Não entendemos a sanha covarde do imperialismo ao Haiti no passado que apoiava o regime ditatorial de” Papa Doc. e o Baby Doc., num país que passa por uma situação de caos político e econômico e é a nação mais pobre das Américas.
Em 1990, depois de realizado um novo golpe por meio do General Raoul, as Organizações das Nações Unidas (ONU) impõem sanções e os EUA ocupam o país, tendo exército do Haiti sido dissolvido, em mais uma ingerência das tropas estadunidenses, agredindo a soberania da nação haitiana, e em uma pratica comum de sua política externa.

O Brasil participou da missão de estabilização da ONU no Haiti, militarmente organizada pelo Exército do Brasil em 2004 (A MINUSTAH), o que foi elogiado por uns e criticado por outros setores da sociedade na época, mas na verdade não estabilizou nada.
Além de catástrofes naturais, como o terremoto que devastou 70% das construções da capital Porto Príncipe, provocando destruição e a morte de 250 mil pessoas em Janeiro de 2010, o Haiti. é marcado por sucessivos golpes de estados e violência política ao longo de história: teve 14 presidentes, mas apenas 3 deles completaram o mandato de cinco anos, e o mais recente acontecimento foi o assassinato do presidente Jovenel Moisés, morto em um ataque a tiros em sua casa, na capital Porto Príncipe.
Disputas entre as gangues e sequestros marcam o cotidiano do país, sendo inúmeras as milícias que disputam o poder, 77 quadrilhas armadas no total, segundo dados da Comissão Nacional de Desarmamento, Desmantelamento e Reintegração (CNRDDR).
O retumbante fracasso do governo de fato de Jovenel Moïse e do seu partido PHTK é bastante claro: a circulação, nessa pequena nação, de mais de 500 mil armas, das quais apenas 45 mil estão legalizadas, e como exemplo das milícias temos o Grupo dos 9. . O grande organizador do G9 e seu líder, o policial exonerado Jimmy Cherizier, conhecido como Barbecue, promoveu o terror pelas ruas, em uma operação realizada em 13 de novembro de 2017 em Grand Ravine, na qual oito civis e dois policiais perderam a vida e cerca de 30 pessoas ficaram feridas.

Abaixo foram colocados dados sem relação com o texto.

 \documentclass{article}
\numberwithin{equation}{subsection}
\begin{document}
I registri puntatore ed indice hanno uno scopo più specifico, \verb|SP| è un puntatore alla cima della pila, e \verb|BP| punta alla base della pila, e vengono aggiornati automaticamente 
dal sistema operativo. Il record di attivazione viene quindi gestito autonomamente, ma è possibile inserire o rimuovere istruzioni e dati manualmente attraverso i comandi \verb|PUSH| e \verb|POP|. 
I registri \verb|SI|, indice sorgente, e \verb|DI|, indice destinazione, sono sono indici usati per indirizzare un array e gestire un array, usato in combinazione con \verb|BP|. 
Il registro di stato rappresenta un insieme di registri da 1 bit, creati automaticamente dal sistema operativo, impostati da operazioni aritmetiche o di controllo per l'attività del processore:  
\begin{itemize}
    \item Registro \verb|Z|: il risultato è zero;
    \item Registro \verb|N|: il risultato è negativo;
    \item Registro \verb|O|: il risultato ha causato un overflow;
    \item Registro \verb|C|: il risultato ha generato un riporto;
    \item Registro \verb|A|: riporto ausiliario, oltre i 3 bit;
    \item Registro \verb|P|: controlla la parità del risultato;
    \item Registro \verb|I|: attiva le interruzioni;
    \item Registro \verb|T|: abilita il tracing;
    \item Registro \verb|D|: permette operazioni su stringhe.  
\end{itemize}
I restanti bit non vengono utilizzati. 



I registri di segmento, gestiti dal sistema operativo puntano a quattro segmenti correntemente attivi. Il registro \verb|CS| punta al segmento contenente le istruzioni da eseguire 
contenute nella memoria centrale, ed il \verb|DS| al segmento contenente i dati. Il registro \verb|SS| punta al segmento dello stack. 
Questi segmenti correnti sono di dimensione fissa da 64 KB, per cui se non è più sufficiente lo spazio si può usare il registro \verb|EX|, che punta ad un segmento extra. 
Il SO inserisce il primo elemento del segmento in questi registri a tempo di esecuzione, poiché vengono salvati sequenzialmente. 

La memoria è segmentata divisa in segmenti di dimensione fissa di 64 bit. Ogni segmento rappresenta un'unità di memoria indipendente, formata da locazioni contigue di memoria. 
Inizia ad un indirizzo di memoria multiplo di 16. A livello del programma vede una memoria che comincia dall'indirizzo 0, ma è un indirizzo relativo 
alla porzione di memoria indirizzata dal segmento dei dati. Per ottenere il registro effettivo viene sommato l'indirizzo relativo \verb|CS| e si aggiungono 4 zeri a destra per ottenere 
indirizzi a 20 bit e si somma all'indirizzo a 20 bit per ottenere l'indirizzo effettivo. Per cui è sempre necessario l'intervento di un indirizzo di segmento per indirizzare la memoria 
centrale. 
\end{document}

Foram registrados sequestros de profissionais a camponeses, de vendedoras ambulantes a policiais. As somas exorbitantes exigidas das famílias — a maioria de origem humilde — podem chegar a até US$ 100 mil. Já no ano passado os relatórios do Escritório Integrado das Nações Unidas no Haiti (Binuh) apontaram um aumento de 200% na incidência desse crime. “O Haiti é aqui, pense no Haiti”, quando da violência praticada também nas periferias das cidades brasileiras, nas comunidades mais carentes da ausência do Estado em relação a saúde e educação, na qual a única “assistência” é à repressão da polícia e a violência das milícias. o Haiti é aqui sim!